## Problem to work on
Reproduce the entries in full and exactly. Pictures stay out.

## Input records
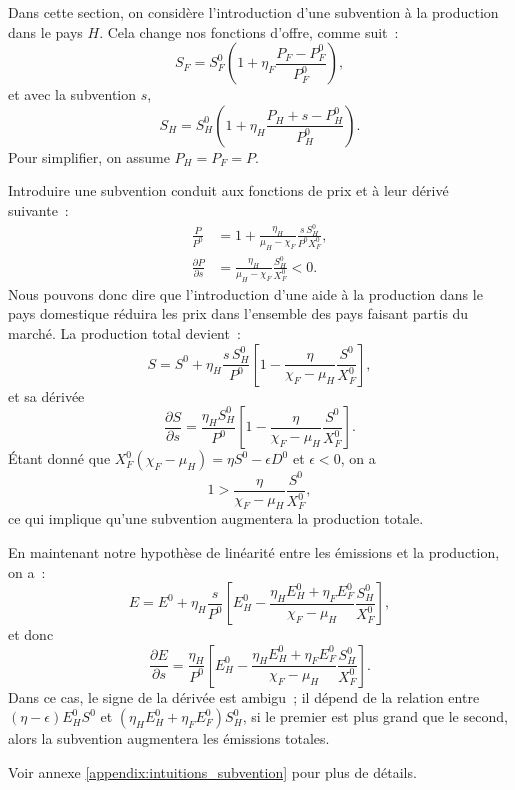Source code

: Dans cette section, on considère l'introduction d'une subvention à la production dans le pays $H$. Cela change nos fonctions d'offre, comme suit~:
$$
    S_F = S_F^0\left(1 + \eta_F\frac{P_F - P_F^0}{P_F^0}\right),
$$
et avec la subvention $s$,
$$
    S_H = S_H^0\left(1 + \eta_H\frac{P_H + s - P_H^0}{P_H^0}\right).
$$
Pour simplifier, on assume $P_H = P_F = P$.

Introduire une subvention conduit aux fonctions de prix et à leur dérivé suivante~:
\begin{align*}
    \frac{P}{P^0}                 & = 1 + \frac{\eta_H}{\mu_H - \chi_F} \frac{s \, S_H^0}{P^0 X_F^0}, \\
    \frac{\partial P}{\partial s} & = \frac{\eta_H}{\mu_H - \chi_F} \frac{S_H^0}{X_F^0} < 0.
\end{align*}
Nous pouvons donc dire que l'introduction d'une aide à la production dans le pays domestique réduira les prix dans l'ensemble des pays faisant partis du marché.
La production total devient~:
$$
    S = S^0 + \eta_H \frac{s \, S_H^0}{P^0}\left[1 - \frac{\eta}{\chi_F - \mu_H}\frac{S^0}{X_F^0}\right],
$$
et sa dérivée
$$
    \frac{\partial S}{\partial s} = \frac{\eta_H S_H^0}{P^0}\left[1 - \frac{\eta}{\chi_F - \mu_H}\frac{S^0}{X_F^0}\right].
$$
Étant donné que $X_F^0(\chi_F - \mu_H) = \eta S^0 - \epsilon D^0$ et $\epsilon < 0$, on a
$$
    1 > \frac{\eta}{\chi_F - \mu_H}\frac{S^0}{X_F^0},
$$
ce qui implique qu'une subvention augmentera la production totale.

En maintenant notre hypothèse de linéarité entre les émissions et la production, on a~:
$$
    E = E^0 + \eta_H \frac{s}{P^0}\left[E_H^0 - \frac{\eta_H E_H^0 + \eta_F E_F^0}{\chi_F - \mu_H}\frac{S_H^0}{X_F^0}\right],
$$
et donc
$$
    \frac{\partial E}{\partial s} = \frac{\eta_H}{P^0}\left[E_H^0 - \frac{\eta_H E_H^0 + \eta_F E_F^0}{\chi_F - \mu_H}\frac{S_H^0}{X_F^0}\right].
$$
Dans ce cas, le signe de la dérivée est ambigu~; il dépend de la relation entre $(\eta - \epsilon)E_H^0 S^0$ et $(\eta_H E_H^0 + \eta_F E_F^0) S_H^0$, si le premier est plus grand que le second, alors la subvention augmentera les émissions totales.

Voir annexe \ref{appendix:intuitions_subvention} pour plus de détails.
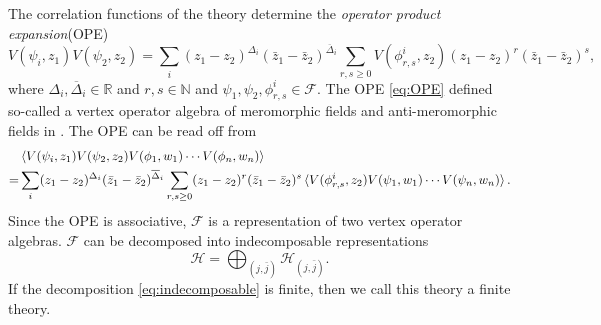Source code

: \documentclass[10pt,reqno,draft]{article}
\numberwithin{equation}{section}
\numberwithin{figure}{section}
\numberwithin{table}{section}
\theoremstyle{plain}
\theoremstyle{definition}
\theoremstyle{remark}
\begin{document}
	The correlation functions of the theory determine the \emph{operator product expansion}(OPE)
	\begin{equation}\label{eq:OPE}
	  V(\psi_{i},z_1)V(\psi_2,z_2)=\sum_{i} (z_1-z_2)^{\Delta_{i}}(\bar{z}_{1}-\bar{z}_{2})^{\overline{\Delta}_{i}}\sum_{r,s\ge 0} V(\phi_{r,s}^{i},z_2)(z_1-z_2)^{r}(\bar{z}_{1}-\bar{z}_{2})^{s},
	\end{equation}
	where \(\Delta_{i},\overline{\Delta}_{i}\in \mathbb{R}\) and \(r,s \in \mathbb{N}\) and \(\psi_1,\psi_2,\phi_{r,s}^{i}\in \mathcal{F}\). The OPE \eqref{eq:OPE} defined so-called a vertex operator algebra of meromorphic fields and anti-meromorphic fields in \cite{borcherdsMonstrousMoonshineMonstrous1992,borcherdsVertexAlgebrasKacMoody1986}. The OPE can be read off from 
	\begin{equation}
		\begin{aligned}
			&\braket{ V(\psi_{i},z_1)V(\psi_2,z_2)V(\phi_1,w_1)\cdots V(\phi_n,w_{n})}\\
			=&\sum_{i} (z_1-z_2)^{\Delta_{i}}(\bar{z}_{1}-\bar{z}_{2})^{\overline{\Delta}_{i}}\sum_{r,s\ge 0} (z_1-z_2)^{r}(\bar{z}_{1}-\bar{z}_{2})^{s}\braket{V(\phi_{r,s}^{i},z_2)V(\psi_1,w_1)\cdots V(\psi_{n},w_{n})}.
		\end{aligned}
	\end{equation}
	Since the OPE is associative,  \(\mathcal{F}\) is a representation of two vertex operator algebras. \(\mathcal{F}\) can be decomposed into indecomposable representations 
	\begin{equation}\label{eq:indecomposable}
	  \mathcal{H}=\bigoplus_{(j,\bar{j})}\mathcal{H}_{(j,\bar{j})}.
	\end{equation}
	If the decomposition \eqref{eq:indecomposable} is finite, then we call this theory a finite theory.
\end{document}
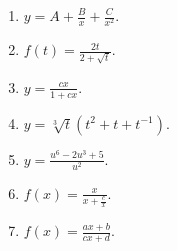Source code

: \begin{problem}
\begin{multicols}{2}
\begin{enumerate}
\answer{$ $}
\item $y=A+\frac{B}x +\frac{C}{x^2}$.

\answer{$ $}
\item $f(t)=\frac{2t}{2+\sqrt{t}}$.

\answer{$ $}
\item $y=\frac{c x}{1+c x}$.

\answer{$ $}
\item $y=\sqrt[3]{t}(t^2+t+t^{-1}) $.

\answer{$ $}
\item $y=\frac{u^6-2u^3+5}{u^2}$.

\answer{$ $}
\item $f(x)=\frac{x}{x+\frac{c}{x}}$.

\answer{$ $}
\item $f(x)=\frac{a x+b}{c x+ d}$.

\answer{$ $}
\end{enumerate}
\end{multicols}
\end{problem}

## Solution
Source code

: Dans cette section, on considère l'introduction d'une subvention à la production dans le pays $H$. Cela change nos fonctions d'offre, comme suit~:
$$
    S_F = S_F^0\left(1 + \eta_F\frac{P_F - P_F^0}{P_F^0}\right),
$$
et avec la subvention $s$,
$$
    S_H = S_H^0\left(1 + \eta_H\frac{P_H + s - P_H^0}{P_H^0}\right).
$$
Pour simplifier, on assume $P_H = P_F = P$.

Introduire une subvention conduit aux fonctions de prix et à leur dérivé suivante~:
\begin{align*}
    \frac{P}{P^0}                 & = 1 + \frac{\eta_H}{\mu_H - \chi_F} \frac{s \, S_H^0}{P^0 X_F^0}, \\
    \frac{\partial P}{\partial s} & = \frac{\eta_H}{\mu_H - \chi_F} \frac{S_H^0}{X_F^0} < 0.
\end{align*}
Nous pouvons donc dire que l'introduction d'une aide à la production dans le pays domestique réduira les prix dans l'ensemble des pays faisant partis du marché.
La production total devient~:
$$
    S = S^0 + \eta_H \frac{s \, S_H^0}{P^0}\left[1 - \frac{\eta}{\chi_F - \mu_H}\frac{S^0}{X_F^0}\right],
$$
et sa dérivée
$$
    \frac{\partial S}{\partial s} = \frac{\eta_H S_H^0}{P^0}\left[1 - \frac{\eta}{\chi_F - \mu_H}\frac{S^0}{X_F^0}\right].
$$
Étant donné que $X_F^0(\chi_F - \mu_H) = \eta S^0 - \epsilon D^0$ et $\epsilon < 0$, on a
$$
    1 > \frac{\eta}{\chi_F - \mu_H}\frac{S^0}{X_F^0},
$$
ce qui implique qu'une subvention augmentera la production totale.

En maintenant notre hypothèse de linéarité entre les émissions et la production, on a~:
$$
    E = E^0 + \eta_H \frac{s}{P^0}\left[E_H^0 - \frac{\eta_H E_H^0 + \eta_F E_F^0}{\chi_F - \mu_H}\frac{S_H^0}{X_F^0}\right],
$$
et donc
$$
    \frac{\partial E}{\partial s} = \frac{\eta_H}{P^0}\left[E_H^0 - \frac{\eta_H E_H^0 + \eta_F E_F^0}{\chi_F - \mu_H}\frac{S_H^0}{X_F^0}\right].
$$
Dans ce cas, le signe de la dérivée est ambigu~; il dépend de la relation entre $(\eta - \epsilon)E_H^0 S^0$ et $(\eta_H E_H^0 + \eta_F E_F^0) S_H^0$, si le premier est plus grand que le second, alors la subvention augmentera les émissions totales.

Voir annexe \ref{appendix:intuitions_subvention} pour plus de détails.
Source code

: \documentclass[10pt,reqno,draft]{article}
\numberwithin{equation}{section}
\numberwithin{figure}{section}
\numberwithin{table}{section}
\theoremstyle{plain}
\theoremstyle{definition}
\theoremstyle{remark}
\begin{document}
	The correlation functions of the theory determine the \emph{operator product expansion}(OPE)
	\begin{equation}\label{eq:OPE}
	  V(\psi_{i},z_1)V(\psi_2,z_2)=\sum_{i} (z_1-z_2)^{\Delta_{i}}(\bar{z}_{1}-\bar{z}_{2})^{\overline{\Delta}_{i}}\sum_{r,s\ge 0} V(\phi_{r,s}^{i},z_2)(z_1-z_2)^{r}(\bar{z}_{1}-\bar{z}_{2})^{s},
	\end{equation}
	where \(\Delta_{i},\overline{\Delta}_{i}\in \mathbb{R}\) and \(r,s \in \mathbb{N}\) and \(\psi_1,\psi_2,\phi_{r,s}^{i}\in \mathcal{F}\). The OPE \eqref{eq:OPE} defined so-called a vertex operator algebra of meromorphic fields and anti-meromorphic fields in \cite{borcherdsMonstrousMoonshineMonstrous1992,borcherdsVertexAlgebrasKacMoody1986}. The OPE can be read off from 
	\begin{equation}
		\begin{aligned}
			&\braket{ V(\psi_{i},z_1)V(\psi_2,z_2)V(\phi_1,w_1)\cdots V(\phi_n,w_{n})}\\
			=&\sum_{i} (z_1-z_2)^{\Delta_{i}}(\bar{z}_{1}-\bar{z}_{2})^{\overline{\Delta}_{i}}\sum_{r,s\ge 0} (z_1-z_2)^{r}(\bar{z}_{1}-\bar{z}_{2})^{s}\braket{V(\phi_{r,s}^{i},z_2)V(\psi_1,w_1)\cdots V(\psi_{n},w_{n})}.
		\end{aligned}
	\end{equation}
	Since the OPE is associative,  \(\mathcal{F}\) is a representation of two vertex operator algebras. \(\mathcal{F}\) can be decomposed into indecomposable representations 
	\begin{equation}\label{eq:indecomposable}
	  \mathcal{H}=\bigoplus_{(j,\bar{j})}\mathcal{H}_{(j,\bar{j})}.
	\end{equation}
	If the decomposition \eqref{eq:indecomposable} is finite, then we call this theory a finite theory.
\end{document}
Source code

: \begin{problem}
\begin{multicols}{2}
\begin{enumerate}
\answer{$ $}
\item $y=A+\frac{B}x +\frac{C}{x^2}$.

\answer{$ $}
\item $f(t)=\frac{2t}{2+\sqrt{t}}$.

\answer{$ $}
\item $y=\frac{c x}{1+c x}$.

\answer{$ $}
\item $y=\sqrt[3]{t}(t^2+t+t^{-1}) $.

\answer{$ $}
\item $y=\frac{u^6-2u^3+5}{u^2}$.

\answer{$ $}
\item $f(x)=\frac{x}{x+\frac{c}{x}}$.

\answer{$ $}
\item $f(x)=\frac{a x+b}{c x+ d}$.

\answer{$ $}
\end{enumerate}
\end{multicols}
\end{problem}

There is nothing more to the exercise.